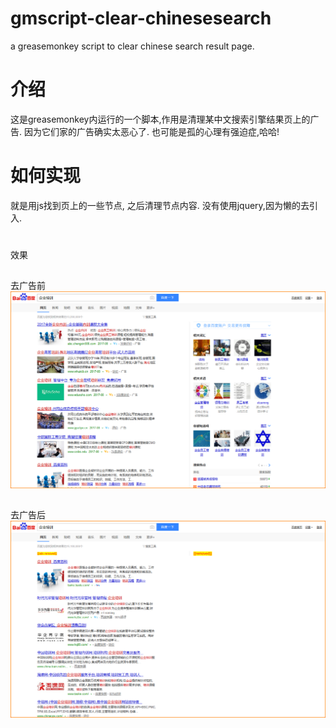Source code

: # gmscript-clear-chinesesearch
a greasemonkey script to clear  chinese search result page. 

# 介绍

这是greasemonkey内运行的一个脚本,作用是清理某中文搜索引擎结果页上的广告. 
因为它们家的广告确实太恶心了. 也可能是孤的心理有强迫症,哈哈!


# 如何实现
就是用js找到页上的一些节点, 之后清理节点内容.
没有使用jquery,因为懒的去引入.

#
效果

##
去广告前
![](https://github.com/hellochineseworld/gmscript-clear-chinesesearch/raw/master/docs/page-raw.png) 



##
去广告后
![](https://github.com/hellochineseworld/gmscript-clear-chinesesearch/raw/master/docs/page-clear.png)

----------------

Repeat all the records above exactly, leaving out any pictures.

Source code

: # gmscript-clear-chinesesearch
a greasemonkey script to clear  chinese search result page. 

# 介绍

这是greasemonkey内运行的一个脚本,作用是清理某中文搜索引擎结果页上的广告. 
因为它们家的广告确实太恶心了. 也可能是孤的心理有强迫症,哈哈!


# 如何实现
就是用js找到页上的一些节点, 之后清理节点内容.
没有使用jquery,因为懒的去引入.

#
效果

##
去广告前
![](https://github.com/hellochineseworld/gmscript-clear-chinesesearch/raw/master/docs/page-raw.png) 



##
去广告后
![](https://github.com/hellochineseworld/gmscript-clear-chinesesearch/raw/master/docs/page-clear.png)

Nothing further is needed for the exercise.